« La liberté, ce bien qui fait jouir des autres biens », écrivait Montesquieu. Et Tocqueville : « Qui cherche dans la liberté autre chose qu’elle même est fait pour servir ». Qui s’intéresse aujourd’hui à la liberté ? A celle qui ne se confond pas avec le libéralisme économique, dont on mesure combien il peut être source de prospérité mais aussi d’inégalités et de contraintes sociales ? A celle qui fonde le respect de la vie privée et la participation authentique à la vie publique ? La liberté devrait être au cœur de la démocratie et de l’Etat de droit. En même temps, elle ne peut être maintenue et garantie que par la vigilance et l’action des individus. Ils ne sauraient en être simples bénéficiaires ou rentiers, ils doivent non seulement l’exercer mais encore surveiller attentivement ses conditions d’exercice. Tâche d’autant plus nécessaire dans une période où les atteintes qui lui sont portées sont aussi insidieuses que multiples.


dimanche 9 juillet 2017

Loyalisme et nationalité, la CEDH dans le flou

L'arrêt Boudelal c.
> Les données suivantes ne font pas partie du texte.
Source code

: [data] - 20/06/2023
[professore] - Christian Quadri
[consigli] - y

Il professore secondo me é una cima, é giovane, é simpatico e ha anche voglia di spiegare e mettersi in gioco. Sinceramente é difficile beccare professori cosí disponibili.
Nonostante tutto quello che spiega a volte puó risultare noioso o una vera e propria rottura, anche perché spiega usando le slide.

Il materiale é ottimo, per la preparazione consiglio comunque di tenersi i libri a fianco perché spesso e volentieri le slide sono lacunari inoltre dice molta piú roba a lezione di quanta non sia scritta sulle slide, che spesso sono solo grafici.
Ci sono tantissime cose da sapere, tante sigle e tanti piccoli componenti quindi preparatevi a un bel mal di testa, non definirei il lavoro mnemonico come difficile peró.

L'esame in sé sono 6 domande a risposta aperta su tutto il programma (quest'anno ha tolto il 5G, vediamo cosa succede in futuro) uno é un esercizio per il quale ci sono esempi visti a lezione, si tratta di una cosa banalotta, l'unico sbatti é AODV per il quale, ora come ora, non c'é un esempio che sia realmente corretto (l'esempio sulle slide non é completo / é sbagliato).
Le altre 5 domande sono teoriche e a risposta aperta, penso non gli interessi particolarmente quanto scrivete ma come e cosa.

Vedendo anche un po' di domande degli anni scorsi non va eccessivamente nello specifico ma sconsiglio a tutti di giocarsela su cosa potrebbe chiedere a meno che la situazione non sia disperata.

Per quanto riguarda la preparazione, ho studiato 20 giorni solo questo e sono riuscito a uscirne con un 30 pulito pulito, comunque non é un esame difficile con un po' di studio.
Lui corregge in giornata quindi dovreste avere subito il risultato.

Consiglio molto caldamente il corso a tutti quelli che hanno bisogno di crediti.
France rendu le 6 juillet 2017 la Cour européenne des droits de l'homme (CEDH) apporte un éclairage utile sur le droit à la nationalité et surtout sur ses limites. De manière très claire, la CEDH affirme en effet que les autorités françaises ont pu, sans violer la Convention européenne des droits de l'homme, subordonner la réintégration dans la nationalité à une condition de loyalisme.

Le refus de réintégration


Le requérant, Chérif Boudelal, est un ressortissant algérien né en 1945 et résidant en France depuis 1967. Il demande en 2009 se réintégration dans la nationalité française, qui lui est refusée. Le motif essentiel de ce refus réside dans le fait que le requérant entretenait "des liens forts avec un mouvement responsable d'actions violentes et prônant une pratique radicale de l'islam (le collectif "Paix comme Palestine") dont il était le vice-président et qui était le "relai local du comité de bienfaisance et de secours aux Palestiniens, proche de l'idéologie du Hamas (Frères musulmans palestiniens"). Ses recours successifs devant le tribunal administratif de Nantes puis devant la Cour administrative d'appel (CAA) de la même ville n'ont pas abouti. Dans son arrêt du 31 mai 2013, la CAA ajoute que Chérif Boudelal "est un militant convaincu de la cause palestinienne, dont il est un ardent apologiste, et un virulent détracteur de la politique israélienne (...)". Le requérant estime donc que la nationalité française lui a été refusée en raison de ses opinions, parce qu'il milite en faveur de la cause palestinienne. Il invoque donc une violation des articles 10 et 11 de la Convention européenne des droits de l'homme qui protègent les libertés d'expression, de réunion et d'association.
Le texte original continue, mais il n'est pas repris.